Justice Cowin dissents. And her dissent is the more interesting of the two opinions. She makes it quite clear how she feels about all of this. She says:
- The majority's "conclusion may well come as a surprise to those escalating numbers who are victimized, or who have observed others victimized, by the use of unlawfully possessed firearms, as well as to those whose reading of the daily newspaper communicates the stunning social costs of our failure to address seriously the problems associated with the alarmingly increasing use of such weapons."
- "The court does not address effectively either the obvious relationship between unlicensed firearms and their use in violent behavior or the alarming proliferation of such weapons and their use in antisocial activity. Instead, the court resorts to a most subtle distinction between possession of an unlicensed firearm and the use of that firearm. Ante at. Reduced to its minimum, that is simply a reiteration of the tired slogan that 'guns don't kill people, people do.' We know this to be a dangerous oversimplification.
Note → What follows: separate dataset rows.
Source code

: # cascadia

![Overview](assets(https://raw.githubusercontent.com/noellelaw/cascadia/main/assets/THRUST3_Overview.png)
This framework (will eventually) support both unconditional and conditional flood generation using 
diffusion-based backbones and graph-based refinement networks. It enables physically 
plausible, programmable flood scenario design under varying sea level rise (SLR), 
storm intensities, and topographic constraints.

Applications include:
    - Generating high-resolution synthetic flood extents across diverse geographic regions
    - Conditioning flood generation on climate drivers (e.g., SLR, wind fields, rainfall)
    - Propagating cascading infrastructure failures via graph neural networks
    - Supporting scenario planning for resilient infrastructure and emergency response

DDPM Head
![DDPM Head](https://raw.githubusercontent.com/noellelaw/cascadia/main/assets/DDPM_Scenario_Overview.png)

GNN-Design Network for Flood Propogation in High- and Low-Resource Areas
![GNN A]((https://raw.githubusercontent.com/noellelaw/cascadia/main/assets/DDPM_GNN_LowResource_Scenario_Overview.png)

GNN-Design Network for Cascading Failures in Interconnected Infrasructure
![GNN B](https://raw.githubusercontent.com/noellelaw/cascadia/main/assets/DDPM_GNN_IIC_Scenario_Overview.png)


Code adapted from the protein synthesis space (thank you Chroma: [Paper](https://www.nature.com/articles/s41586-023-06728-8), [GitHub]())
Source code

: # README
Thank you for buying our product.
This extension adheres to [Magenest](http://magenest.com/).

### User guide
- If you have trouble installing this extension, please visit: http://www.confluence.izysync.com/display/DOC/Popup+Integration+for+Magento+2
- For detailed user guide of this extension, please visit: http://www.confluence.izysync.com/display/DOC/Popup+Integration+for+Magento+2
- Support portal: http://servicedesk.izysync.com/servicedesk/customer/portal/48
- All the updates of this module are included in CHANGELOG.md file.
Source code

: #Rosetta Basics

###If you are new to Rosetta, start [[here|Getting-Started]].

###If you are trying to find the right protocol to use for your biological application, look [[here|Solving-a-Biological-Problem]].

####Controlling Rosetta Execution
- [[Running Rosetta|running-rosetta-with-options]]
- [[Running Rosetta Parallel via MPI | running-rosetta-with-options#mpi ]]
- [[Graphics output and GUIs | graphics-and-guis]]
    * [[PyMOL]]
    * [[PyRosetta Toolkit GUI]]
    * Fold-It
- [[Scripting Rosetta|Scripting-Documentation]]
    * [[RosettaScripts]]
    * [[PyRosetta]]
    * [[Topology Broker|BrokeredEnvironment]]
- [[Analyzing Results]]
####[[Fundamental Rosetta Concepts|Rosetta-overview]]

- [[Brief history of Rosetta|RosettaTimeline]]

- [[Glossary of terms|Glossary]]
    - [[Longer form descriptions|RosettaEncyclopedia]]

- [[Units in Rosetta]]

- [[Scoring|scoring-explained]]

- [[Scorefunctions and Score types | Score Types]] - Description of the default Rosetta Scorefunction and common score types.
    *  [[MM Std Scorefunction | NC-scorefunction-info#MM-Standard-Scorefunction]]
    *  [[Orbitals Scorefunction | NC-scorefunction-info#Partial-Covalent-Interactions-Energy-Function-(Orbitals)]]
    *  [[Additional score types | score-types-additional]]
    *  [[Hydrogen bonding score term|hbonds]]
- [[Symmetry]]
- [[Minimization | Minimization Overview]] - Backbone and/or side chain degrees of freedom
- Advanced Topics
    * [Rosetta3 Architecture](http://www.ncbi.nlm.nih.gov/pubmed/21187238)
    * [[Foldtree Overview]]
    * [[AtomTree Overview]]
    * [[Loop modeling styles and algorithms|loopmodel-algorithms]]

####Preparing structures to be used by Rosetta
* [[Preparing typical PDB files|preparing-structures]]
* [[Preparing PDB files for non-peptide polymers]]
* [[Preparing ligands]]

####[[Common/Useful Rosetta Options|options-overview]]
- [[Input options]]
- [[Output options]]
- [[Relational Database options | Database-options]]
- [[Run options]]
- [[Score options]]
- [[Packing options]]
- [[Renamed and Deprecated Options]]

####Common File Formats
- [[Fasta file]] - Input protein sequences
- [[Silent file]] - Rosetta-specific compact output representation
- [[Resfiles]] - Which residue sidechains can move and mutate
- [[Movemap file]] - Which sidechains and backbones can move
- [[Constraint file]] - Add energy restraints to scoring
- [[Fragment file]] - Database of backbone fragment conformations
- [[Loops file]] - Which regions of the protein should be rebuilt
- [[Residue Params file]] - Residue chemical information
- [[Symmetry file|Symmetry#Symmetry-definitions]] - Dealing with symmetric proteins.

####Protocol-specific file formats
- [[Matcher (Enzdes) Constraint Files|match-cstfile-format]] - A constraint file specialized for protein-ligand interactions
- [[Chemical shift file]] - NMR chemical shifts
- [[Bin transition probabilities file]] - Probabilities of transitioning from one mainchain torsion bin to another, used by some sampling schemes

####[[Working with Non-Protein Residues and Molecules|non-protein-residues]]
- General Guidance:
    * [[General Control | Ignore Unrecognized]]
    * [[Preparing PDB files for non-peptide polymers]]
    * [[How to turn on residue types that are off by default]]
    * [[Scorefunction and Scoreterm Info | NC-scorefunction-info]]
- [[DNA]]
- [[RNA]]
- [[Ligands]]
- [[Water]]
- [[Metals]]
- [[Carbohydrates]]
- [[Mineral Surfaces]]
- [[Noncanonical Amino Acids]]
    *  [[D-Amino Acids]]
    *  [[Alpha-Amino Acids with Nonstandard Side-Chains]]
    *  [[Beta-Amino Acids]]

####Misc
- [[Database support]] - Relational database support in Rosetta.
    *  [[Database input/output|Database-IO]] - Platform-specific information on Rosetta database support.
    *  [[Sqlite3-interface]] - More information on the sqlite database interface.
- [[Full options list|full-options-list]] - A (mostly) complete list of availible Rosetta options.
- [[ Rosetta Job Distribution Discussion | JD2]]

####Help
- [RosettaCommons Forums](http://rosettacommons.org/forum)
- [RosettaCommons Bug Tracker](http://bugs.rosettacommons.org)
The fact is that people kill people with guns, and in a substantial number of cases those guns are unlicensed."
- "[A] fair reading of the statute would reject the pretense that a firearm is some neutral piece of equipment that is harmless in and of itself, and would recognize at a minimum the deadly sequence that so often follows on the possession of an unlicensed firearm."
But then Justice Cowin says: "When a handgun or automatic weapon is involved, the purpose of the firearm is to injure or kill; there is no other reason for that weapon's existence." In Justice Cowin's analysis, it looks like a person who lets her registration lapse on a handgun that never leaves her house and is used entirely for self defense in the event all hell breaks loose would have to deal with defending herself at a dangerousness hearing. And that doesn't feel right.
Part of the problem here is the squishy language of the statute. A "substantial risk"? That physical force "may result"? That can mean anything. And when you're talking about taking away a person's freedom, that can't be okay.
A rather hilarious final point is found in Footnote 13 of the majority's opinion: "We note that this case does not require us to decide whether the possession of a pipe bomb, silencer, sawed-off shotgun, or other instrumentality that is generally associated with violence and has little socially useful value, constitutes a predicate offense." That sentence would have made sense if the Court had left out two word: "pipe" and "bomb". A guy with a pipe bomb is dangerous. Period. End of discussion.